Provided data ::
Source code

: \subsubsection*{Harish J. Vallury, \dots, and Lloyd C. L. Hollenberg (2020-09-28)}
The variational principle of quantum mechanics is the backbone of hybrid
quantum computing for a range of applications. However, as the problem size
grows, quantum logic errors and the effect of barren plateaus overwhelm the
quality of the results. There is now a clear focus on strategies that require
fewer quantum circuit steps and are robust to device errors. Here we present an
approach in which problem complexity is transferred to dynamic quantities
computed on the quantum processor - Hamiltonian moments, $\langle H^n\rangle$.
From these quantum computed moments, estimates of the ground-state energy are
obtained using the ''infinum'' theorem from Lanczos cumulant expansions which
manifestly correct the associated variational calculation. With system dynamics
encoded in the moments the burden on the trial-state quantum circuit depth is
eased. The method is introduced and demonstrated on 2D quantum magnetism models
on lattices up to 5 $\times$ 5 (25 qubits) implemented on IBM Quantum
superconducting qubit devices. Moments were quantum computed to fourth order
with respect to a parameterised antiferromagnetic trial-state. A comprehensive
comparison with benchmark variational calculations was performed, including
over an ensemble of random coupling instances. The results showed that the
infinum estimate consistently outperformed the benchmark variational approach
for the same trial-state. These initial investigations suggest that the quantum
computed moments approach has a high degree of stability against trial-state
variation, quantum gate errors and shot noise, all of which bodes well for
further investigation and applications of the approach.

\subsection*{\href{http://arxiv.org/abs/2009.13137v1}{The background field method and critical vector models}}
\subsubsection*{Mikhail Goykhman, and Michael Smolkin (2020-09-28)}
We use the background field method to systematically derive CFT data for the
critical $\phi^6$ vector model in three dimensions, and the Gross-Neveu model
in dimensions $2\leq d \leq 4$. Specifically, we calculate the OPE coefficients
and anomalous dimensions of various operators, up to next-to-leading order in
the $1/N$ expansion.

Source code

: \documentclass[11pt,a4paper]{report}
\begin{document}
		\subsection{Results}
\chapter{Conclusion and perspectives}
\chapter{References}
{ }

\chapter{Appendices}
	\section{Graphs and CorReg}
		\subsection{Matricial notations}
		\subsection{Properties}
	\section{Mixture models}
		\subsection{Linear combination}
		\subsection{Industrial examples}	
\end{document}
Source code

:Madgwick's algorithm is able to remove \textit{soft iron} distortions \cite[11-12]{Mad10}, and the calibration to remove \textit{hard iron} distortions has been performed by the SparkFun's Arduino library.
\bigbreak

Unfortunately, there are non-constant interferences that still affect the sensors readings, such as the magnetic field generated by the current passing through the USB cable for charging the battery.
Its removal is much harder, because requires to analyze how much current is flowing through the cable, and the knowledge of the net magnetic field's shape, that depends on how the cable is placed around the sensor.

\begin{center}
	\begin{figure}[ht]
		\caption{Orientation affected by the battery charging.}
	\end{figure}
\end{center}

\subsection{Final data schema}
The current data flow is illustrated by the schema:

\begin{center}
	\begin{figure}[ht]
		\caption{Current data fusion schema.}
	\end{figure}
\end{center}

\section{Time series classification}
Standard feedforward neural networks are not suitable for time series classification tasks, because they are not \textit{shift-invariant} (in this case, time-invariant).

--

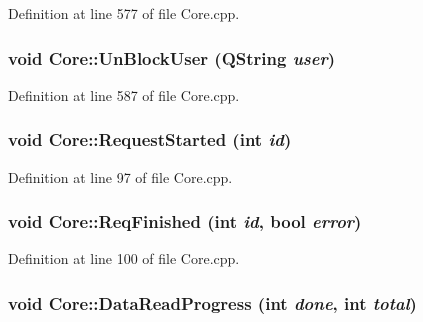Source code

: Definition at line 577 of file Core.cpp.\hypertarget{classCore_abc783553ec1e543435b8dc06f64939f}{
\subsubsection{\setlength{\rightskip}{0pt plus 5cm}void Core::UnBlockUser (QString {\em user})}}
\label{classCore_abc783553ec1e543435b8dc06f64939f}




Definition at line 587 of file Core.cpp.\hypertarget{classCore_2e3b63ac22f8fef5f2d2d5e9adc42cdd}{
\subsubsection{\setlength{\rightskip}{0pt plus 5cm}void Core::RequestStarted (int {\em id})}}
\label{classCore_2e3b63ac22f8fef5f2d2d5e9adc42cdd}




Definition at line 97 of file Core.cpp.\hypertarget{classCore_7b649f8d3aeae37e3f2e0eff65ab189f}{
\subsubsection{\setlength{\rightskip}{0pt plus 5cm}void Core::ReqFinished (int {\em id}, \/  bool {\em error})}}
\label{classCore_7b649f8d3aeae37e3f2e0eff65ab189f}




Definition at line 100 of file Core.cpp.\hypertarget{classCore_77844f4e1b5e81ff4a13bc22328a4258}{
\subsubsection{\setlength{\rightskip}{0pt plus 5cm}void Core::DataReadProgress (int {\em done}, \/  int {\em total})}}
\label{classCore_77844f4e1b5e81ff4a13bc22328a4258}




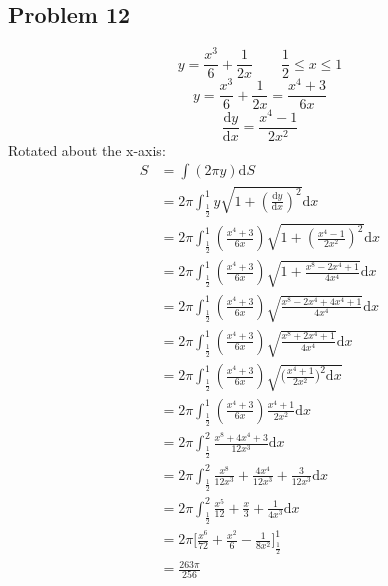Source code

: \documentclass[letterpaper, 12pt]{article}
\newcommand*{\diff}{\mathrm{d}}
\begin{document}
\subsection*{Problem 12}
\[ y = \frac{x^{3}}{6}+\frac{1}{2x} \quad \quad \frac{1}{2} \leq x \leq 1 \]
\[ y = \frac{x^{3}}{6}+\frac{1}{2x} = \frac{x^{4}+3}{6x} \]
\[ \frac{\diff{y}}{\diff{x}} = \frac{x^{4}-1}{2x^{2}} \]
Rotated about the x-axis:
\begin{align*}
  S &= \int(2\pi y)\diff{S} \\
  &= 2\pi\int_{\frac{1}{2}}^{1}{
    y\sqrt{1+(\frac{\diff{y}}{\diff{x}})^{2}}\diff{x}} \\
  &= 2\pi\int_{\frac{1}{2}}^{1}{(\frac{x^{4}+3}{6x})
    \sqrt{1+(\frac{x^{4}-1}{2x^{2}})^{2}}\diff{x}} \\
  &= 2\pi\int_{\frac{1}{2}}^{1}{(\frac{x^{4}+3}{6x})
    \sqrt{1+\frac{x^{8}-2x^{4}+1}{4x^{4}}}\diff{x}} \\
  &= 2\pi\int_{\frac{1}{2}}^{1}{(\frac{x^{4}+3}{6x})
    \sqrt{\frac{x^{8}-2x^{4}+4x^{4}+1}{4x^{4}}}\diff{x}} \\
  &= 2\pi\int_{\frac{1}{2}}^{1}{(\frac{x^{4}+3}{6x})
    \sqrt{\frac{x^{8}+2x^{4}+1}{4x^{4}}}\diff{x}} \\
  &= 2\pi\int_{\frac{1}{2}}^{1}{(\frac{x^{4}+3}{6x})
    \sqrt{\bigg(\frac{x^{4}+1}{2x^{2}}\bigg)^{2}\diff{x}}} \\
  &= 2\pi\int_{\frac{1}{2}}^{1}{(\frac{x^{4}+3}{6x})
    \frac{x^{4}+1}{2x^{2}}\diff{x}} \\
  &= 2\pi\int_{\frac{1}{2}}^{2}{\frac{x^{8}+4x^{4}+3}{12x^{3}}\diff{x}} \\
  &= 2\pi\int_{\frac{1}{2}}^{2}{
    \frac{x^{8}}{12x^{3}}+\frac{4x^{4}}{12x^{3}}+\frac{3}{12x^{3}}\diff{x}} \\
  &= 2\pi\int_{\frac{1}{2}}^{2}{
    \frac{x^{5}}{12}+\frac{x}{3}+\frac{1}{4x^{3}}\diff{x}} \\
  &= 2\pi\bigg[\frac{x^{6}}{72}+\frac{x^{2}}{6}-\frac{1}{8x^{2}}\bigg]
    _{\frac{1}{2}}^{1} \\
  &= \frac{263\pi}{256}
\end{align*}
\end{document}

Exercise ::
Please copy every line of the material that contains the word "state".

Task solution ::
From these quantum computed moments, estimates of the ground-state energy are
encoded in the moments the burden on the trial-state quantum circuit depth is
with respect to a parameterised antiferromagnetic trial-state. A comprehensive
for the same trial-state. These initial investigations suggest that the quantum
computed moments approach has a high degree of stability against trial-state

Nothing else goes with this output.